Exalto teus primeiros passos, a força após os primeiros resultados adversos, a dura caminhada que precisaste enfrentar até se estabelecer em uma sociedade que teimava em não te aceitar. Exalto a persistência dos teus primeiros jogadores negros que, como bem lembrou o lendário zagueiro Nena, cansaram de entrar em campo e serem vaiados, sobre gritos racistas que não passavam de uma prática comum em uma sociedade ainda muito primitiva. Menos mal que esses gritos, que ainda surgem nos tempos atuais, sob alguns disfarces nem tão disfarçados assim, não foram o suficiente para barrar esses jogadores, e que na verdade só serviram de combustível para te alçar, nestes teus 104 anos, como um clube campeão do mundo que jamais perdeu suas origens populares.

Exalto teus ídolos. Que outro clube no mundo pode dizer que viu, em um intervalo de 10 anos, o maior ídolo de sua história passar de um gurizote magricelo que, vindo de família operária, fazia viagens vindo de Santa Catarina, junto com seu pai, para doar tijolos para erguer teu estádio, à condição de herói indiscutível de um tricampeonato brasileiro? Salve Bodinho, Dom Elias e também Falcão. Salve Sóbis, D’Alessandro e Fernandão.

Exalto Dom Elias, de cabeça, cumprimentando Raul, na bola que veio de Valdomiro, para criar o mar vermelho no Beira-Rio. Abençoado gol iluminado, que abriu as portas do futebol brasileiro para os times do Rio Grande do Sul.

Exalto teus estádios. Querido e saudoso Eucaliptos, palco de um Rolo que este estado jamais vai esquecer. Suado Gigante da Beira-Rio, cujos tijolos foram erguidos por torcedores que, muitas vezes, abdicaram do pouco que ganhavam para contribuir em tuas construções. Cada espaço de concreto das tuas dependências transpira cumplicidade e paixão.
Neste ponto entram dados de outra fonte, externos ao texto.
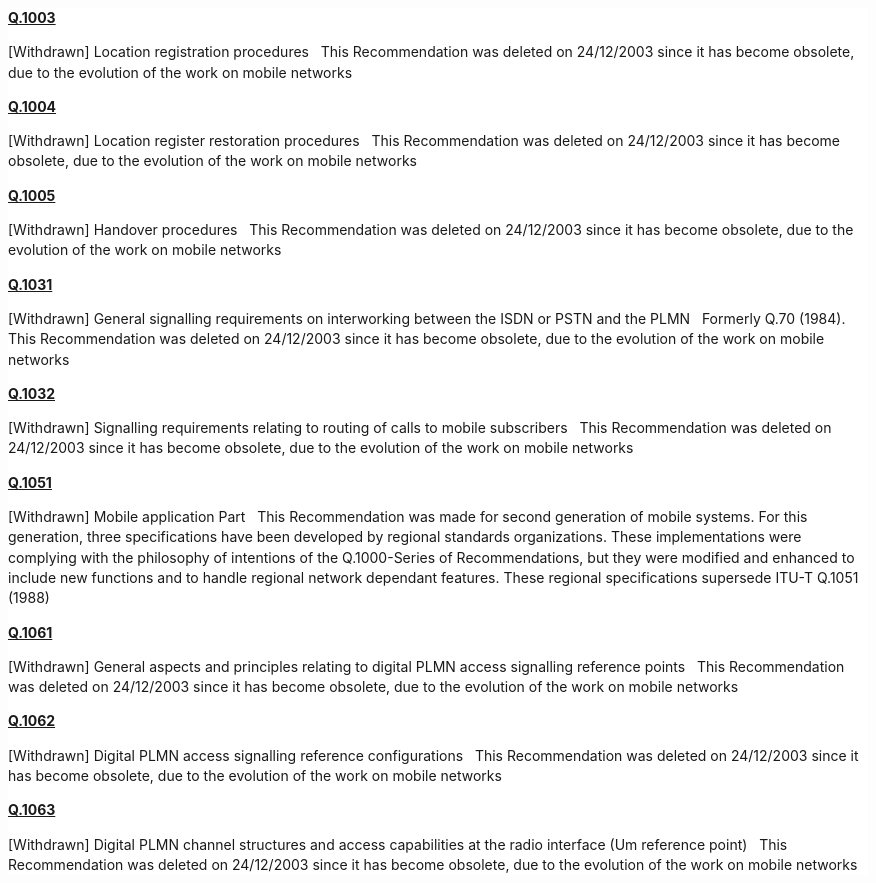 [**Q.1003**](http://www.itu.int/rec/T-REC-Q/recommendation.asp?lang=en&parent=T-REC-Q.1003)

\[Withdrawn\] Location registration procedures  
This Recommendation was deleted on 24/12/2003 since it has become obsolete, due to the evolution of the work on mobile networks

[**Q.1004**](http://www.itu.int/rec/T-REC-Q/recommendation.asp?lang=en&parent=T-REC-Q.1004)

\[Withdrawn\] Location register restoration procedures  
This Recommendation was deleted on 24/12/2003 since it has become obsolete, due to the evolution of the work on mobile networks

[**Q.1005**](http://www.itu.int/rec/T-REC-Q/recommendation.asp?lang=en&parent=T-REC-Q.1005)

\[Withdrawn\] Handover procedures  
This Recommendation was deleted on 24/12/2003 since it has become obsolete, due to the evolution of the work on mobile networks

[**Q.1031**](http://www.itu.int/rec/T-REC-Q/recommendation.asp?lang=en&parent=T-REC-Q.1031)

\[Withdrawn\] General signalling requirements on interworking between the ISDN or PSTN and the PLMN  
Formerly Q.70 (1984). This Recommendation was deleted on 24/12/2003 since it has become obsolete, due to the evolution of the work on mobile networks

[**Q.1032**](http://www.itu.int/rec/T-REC-Q/recommendation.asp?lang=en&parent=T-REC-Q.1032)

\[Withdrawn\] Signalling requirements relating to routing of calls to mobile subscribers  
This Recommendation was deleted on 24/12/2003 since it has become obsolete, due to the evolution of the work on mobile networks

[**Q.1051**](http://www.itu.int/rec/T-REC-Q/recommendation.asp?lang=en&parent=T-REC-Q.1051)

\[Withdrawn\] Mobile application Part  
This Recommendation was made for second generation of mobile systems. For this generation, three specifications have been developed by regional standards organizations. These implementations were complying with the philosophy of intentions of the Q.1000-Series of Recommendations, but they were modified and enhanced to include new functions and to handle regional network dependant features. These regional specifications supersede ITU-T Q.1051 (1988)

[**Q.1061**](http://www.itu.int/rec/T-REC-Q/recommendation.asp?lang=en&parent=T-REC-Q.1061)

\[Withdrawn\] General aspects and principles relating to digital PLMN access signalling reference points  
This Recommendation was deleted on 24/12/2003 since it has become obsolete, due to the evolution of the work on mobile networks

[**Q.1062**](http://www.itu.int/rec/T-REC-Q/recommendation.asp?lang=en&parent=T-REC-Q.1062)

\[Withdrawn\] Digital PLMN access signalling reference configurations  
This Recommendation was deleted on 24/12/2003 since it has become obsolete, due to the evolution of the work on mobile networks

[**Q.1063**](http://www.itu.int/rec/T-REC-Q/recommendation.asp?lang=en&parent=T-REC-Q.1063)

\[Withdrawn\] Digital PLMN channel structures and access capabilities at the radio interface (Um reference point)  
This Recommendation was deleted on 24/12/2003 since it has become obsolete, due to the evolution of the work on mobile networks
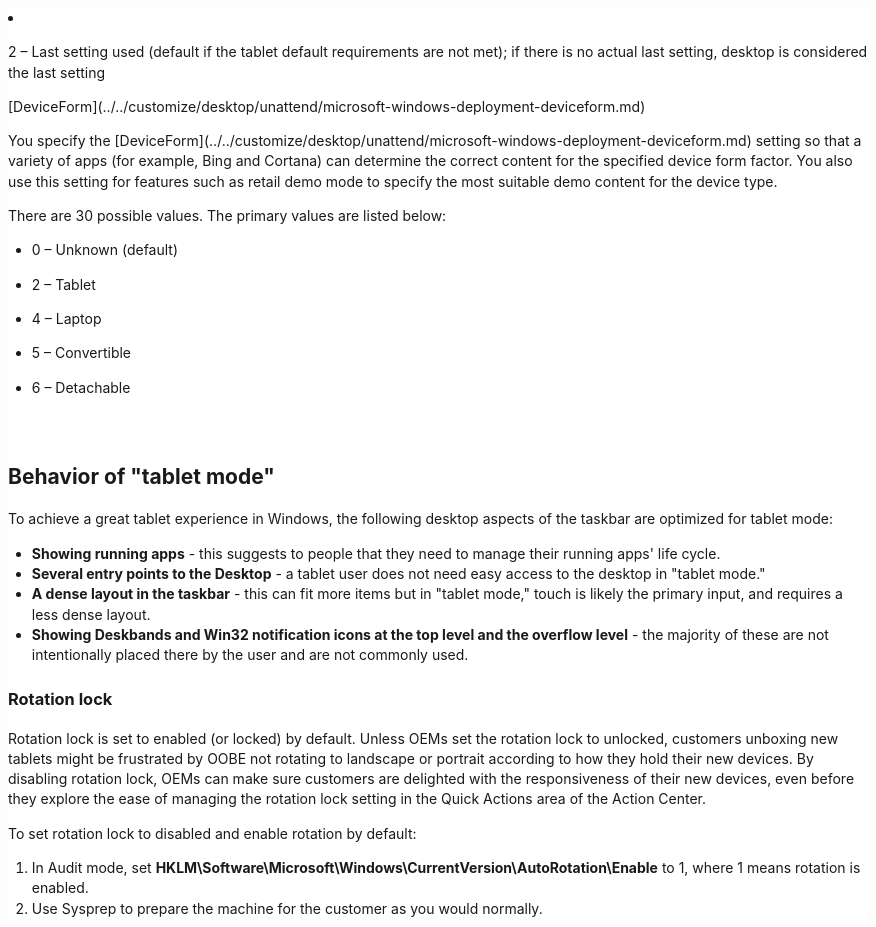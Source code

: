 <li><p>2 – Last setting used (default if the tablet default requirements are not met); if there is no actual last setting, desktop is considered the last setting</p></li>
</ul></td>
</tr>
<tr class="even">
<td><p>[DeviceForm](../../customize/desktop/unattend/microsoft-windows-deployment-deviceform.md)</p></td>
<td><p>You specify the [DeviceForm](../../customize/desktop/unattend/microsoft-windows-deployment-deviceform.md) setting so that a variety of apps (for example, Bing and Cortana) can determine the correct content for the specified device form factor. You also use this setting for features such as retail demo mode to specify the most suitable demo content for the device type.</p></td>
<td><p>There are 30 possible values. The primary values are listed below:</p>
<ul>
<li><p>0 – Unknown (default)</p></li>
<li><p>2 – Tablet</p></li>
<li><p>4 – Laptop</p></li>
<li><p>5 – Convertible</p></li>
<li><p>6 – Detachable</p></li>
</ul></td>
</tr>
</tbody>
</table>

 

## Behavior of "tablet mode"


To achieve a great tablet experience in Windows, the following desktop aspects of the taskbar are optimized for tablet mode:

-   **Showing running apps** - this suggests to people that they need to manage their running apps' life cycle.
-   **Several entry points to the Desktop** - a tablet user does not need easy access to the desktop in "tablet mode."
-   **A dense layout in the taskbar** - this can fit more items but in "tablet mode," touch is likely the primary input, and requires a less dense layout.
-   **Showing Deskbands and Win32 notification icons at the top level and the overflow level** - the majority of these are not intentionally placed there by the user and are not commonly used.



### Rotation lock


Rotation lock is set to enabled (or locked) by default. Unless OEMs set the rotation lock to unlocked, customers unboxing new tablets might be frustrated by OOBE not rotating to landscape or portrait according to how they hold their new devices. By disabling rotation lock, OEMs can make sure customers are delighted with the responsiveness of their new devices, even before they explore the ease of managing the rotation lock setting in the Quick Actions area of the Action Center.

To set rotation lock to disabled and enable rotation by default:

1. In Audit mode, set **HKLM\Software\Microsoft\Windows\CurrentVersion\AutoRotation\Enable** to 1, where 1 means rotation is enabled.
2. Use Sysprep to prepare the machine for the customer as you would normally.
Paixão que não se explica, somente se sente. Ser colorado não é torcer para o Inter. Ser colorado é adotar um estilo de vida.

Exalto, sim, tuas derrotas. Fizeram-me crer que o amor é, de fato, um sentimento inabalável. Cada derrota chorada, cada gol sofrido, nada foi suficiente para abalar esta relação. Somos todos teus seguidores e nada vai nos separar.

Exalto tuas conquistas. Exalto o campeão do mundo que se rendeu, definitivamente, ao teu futebol, nos gols de Sóbis, o menino de Erechim: cara de gaúcho, pinta de gaúcho, roupa de gaúcho. Exalto Fernandão, capitão eterno, cuja história nunca se apagará. Exalto o mundo sendo pintado de vrmelho: teu adversário era temível, mas tu foste gigante. És gigante.

Exalto, hoje, acima de tudo, o operário que acorda cedo para pegar o ônibus e passar o dia no trabalho, usando uma camisa vermelha, provavelmente de alguns bons anos atrás, já coberta pela poeira e maltratada pelo tempo. Exalto o empresário, a quem só é permitido trocar o terno pela camisa vermelha em dia de jogo no Beira-Rio. Exalto, nestes teus 104 anos, o branco, o negro, o brasileiro, o italiano, o argentino, o alemão, o crioulo e o mestiço. Exalto a todos que constroem tua história, pois, quando nos encontramos no estádio, não existe raça, religião ou gênero capaz de nos separar. Quando vestimos vermelho, nos tornamos irmãos com um único sentimento em comum: devoção ao clube ao qual adotamos como filosofia, buscando o verdadeiro sentido de ser um clube do povo, aberto a tudo e a todos. Porque, há 104 anos atrás, optou por responder ao preconceito com a cabeça aberta; à exclusão com a inclusão; aos detratores, resolveu se tornar um verdadeiro Sport Club Internacional. És o clube do povo, e por isso o parabéns, hoje, vai a quem te fornece suporte e apoio ao longo da tua história: a todos.

Parabéns, colorado das glórias, orgulho do Brasil.